*Task input:*
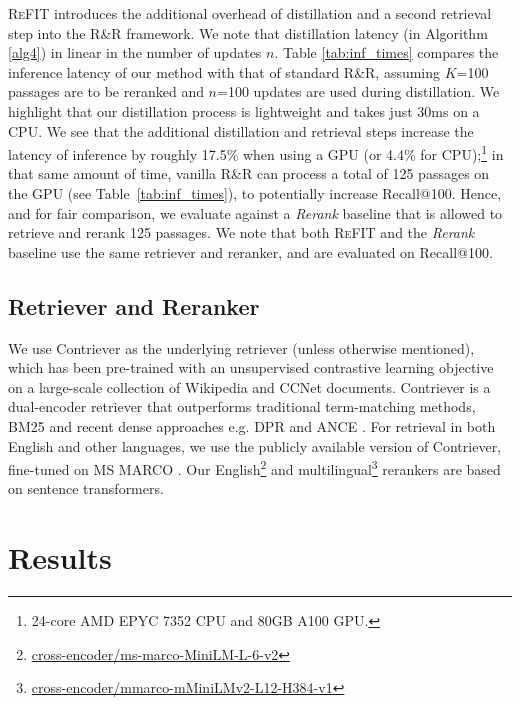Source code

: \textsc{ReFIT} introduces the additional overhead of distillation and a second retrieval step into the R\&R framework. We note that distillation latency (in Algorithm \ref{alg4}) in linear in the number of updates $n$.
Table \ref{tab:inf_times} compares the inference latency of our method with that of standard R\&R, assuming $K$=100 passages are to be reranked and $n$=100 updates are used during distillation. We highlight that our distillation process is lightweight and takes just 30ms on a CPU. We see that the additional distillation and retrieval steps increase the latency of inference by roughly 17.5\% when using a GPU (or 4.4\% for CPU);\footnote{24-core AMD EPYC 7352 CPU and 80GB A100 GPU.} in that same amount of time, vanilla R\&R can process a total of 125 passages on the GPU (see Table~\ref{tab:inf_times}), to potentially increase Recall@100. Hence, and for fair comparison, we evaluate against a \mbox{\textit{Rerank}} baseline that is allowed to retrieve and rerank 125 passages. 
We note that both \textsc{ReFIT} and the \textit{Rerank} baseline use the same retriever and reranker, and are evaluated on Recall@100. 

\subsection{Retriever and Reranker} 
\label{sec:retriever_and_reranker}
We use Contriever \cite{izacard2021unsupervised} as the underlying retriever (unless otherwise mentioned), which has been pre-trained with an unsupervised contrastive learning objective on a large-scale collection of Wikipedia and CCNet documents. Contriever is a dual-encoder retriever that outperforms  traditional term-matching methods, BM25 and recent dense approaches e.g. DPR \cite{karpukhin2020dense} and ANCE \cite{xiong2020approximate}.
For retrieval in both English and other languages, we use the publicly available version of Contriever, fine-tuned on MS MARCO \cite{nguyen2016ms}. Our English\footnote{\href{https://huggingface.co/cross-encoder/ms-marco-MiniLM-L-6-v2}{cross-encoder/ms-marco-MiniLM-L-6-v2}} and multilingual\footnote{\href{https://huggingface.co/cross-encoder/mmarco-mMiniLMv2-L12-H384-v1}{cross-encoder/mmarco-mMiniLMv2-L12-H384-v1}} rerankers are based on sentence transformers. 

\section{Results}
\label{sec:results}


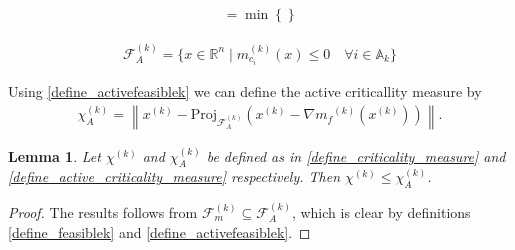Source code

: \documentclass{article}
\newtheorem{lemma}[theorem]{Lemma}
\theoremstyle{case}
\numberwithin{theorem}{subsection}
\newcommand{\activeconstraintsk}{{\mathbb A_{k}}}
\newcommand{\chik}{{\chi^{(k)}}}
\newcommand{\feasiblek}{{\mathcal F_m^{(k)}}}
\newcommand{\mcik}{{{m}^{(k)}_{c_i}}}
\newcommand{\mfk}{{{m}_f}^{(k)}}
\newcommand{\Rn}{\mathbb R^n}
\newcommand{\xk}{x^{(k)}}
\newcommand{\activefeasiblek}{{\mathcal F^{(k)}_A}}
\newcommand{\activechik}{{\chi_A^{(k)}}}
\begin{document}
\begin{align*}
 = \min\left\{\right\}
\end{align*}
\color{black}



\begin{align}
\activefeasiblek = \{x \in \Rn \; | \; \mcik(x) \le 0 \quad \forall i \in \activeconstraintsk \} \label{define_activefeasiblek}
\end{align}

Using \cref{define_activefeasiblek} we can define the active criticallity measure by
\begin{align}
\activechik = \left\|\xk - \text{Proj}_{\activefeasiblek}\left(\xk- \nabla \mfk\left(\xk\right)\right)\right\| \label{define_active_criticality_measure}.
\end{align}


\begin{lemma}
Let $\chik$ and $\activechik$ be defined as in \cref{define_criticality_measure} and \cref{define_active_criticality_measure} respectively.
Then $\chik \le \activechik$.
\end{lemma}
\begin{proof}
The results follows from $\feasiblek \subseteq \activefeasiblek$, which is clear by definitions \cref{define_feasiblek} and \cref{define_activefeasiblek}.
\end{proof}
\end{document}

*Exercise details:* Give back an exact repeat of the lines from the top of the data through the line that holds "We use Contriever", both included, and omit pictures.

*Result of the exercise:*
Source code

: \textsc{ReFIT} introduces the additional overhead of distillation and a second retrieval step into the R\&R framework. We note that distillation latency (in Algorithm \ref{alg4}) in linear in the number of updates $n$.
Table \ref{tab:inf_times} compares the inference latency of our method with that of standard R\&R, assuming $K$=100 passages are to be reranked and $n$=100 updates are used during distillation. We highlight that our distillation process is lightweight and takes just 30ms on a CPU. We see that the additional distillation and retrieval steps increase the latency of inference by roughly 17.5\% when using a GPU (or 4.4\% for CPU);\footnote{24-core AMD EPYC 7352 CPU and 80GB A100 GPU.} in that same amount of time, vanilla R\&R can process a total of 125 passages on the GPU (see Table~\ref{tab:inf_times}), to potentially increase Recall@100. Hence, and for fair comparison, we evaluate against a \mbox{\textit{Rerank}} baseline that is allowed to retrieve and rerank 125 passages. 
We note that both \textsc{ReFIT} and the \textit{Rerank} baseline use the same retriever and reranker, and are evaluated on Recall@100. 

\subsection{Retriever and Reranker} 
\label{sec:retriever_and_reranker}
We use Contriever \cite{izacard2021unsupervised} as the underlying retriever (unless otherwise mentioned), which has been pre-trained with an unsupervised contrastive learning objective on a large-scale collection of Wikipedia and CCNet documents. Contriever is a dual-encoder retriever that outperforms  traditional term-matching methods, BM25 and recent dense approaches e.g. DPR \cite{karpukhin2020dense} and ANCE \cite{xiong2020approximate}.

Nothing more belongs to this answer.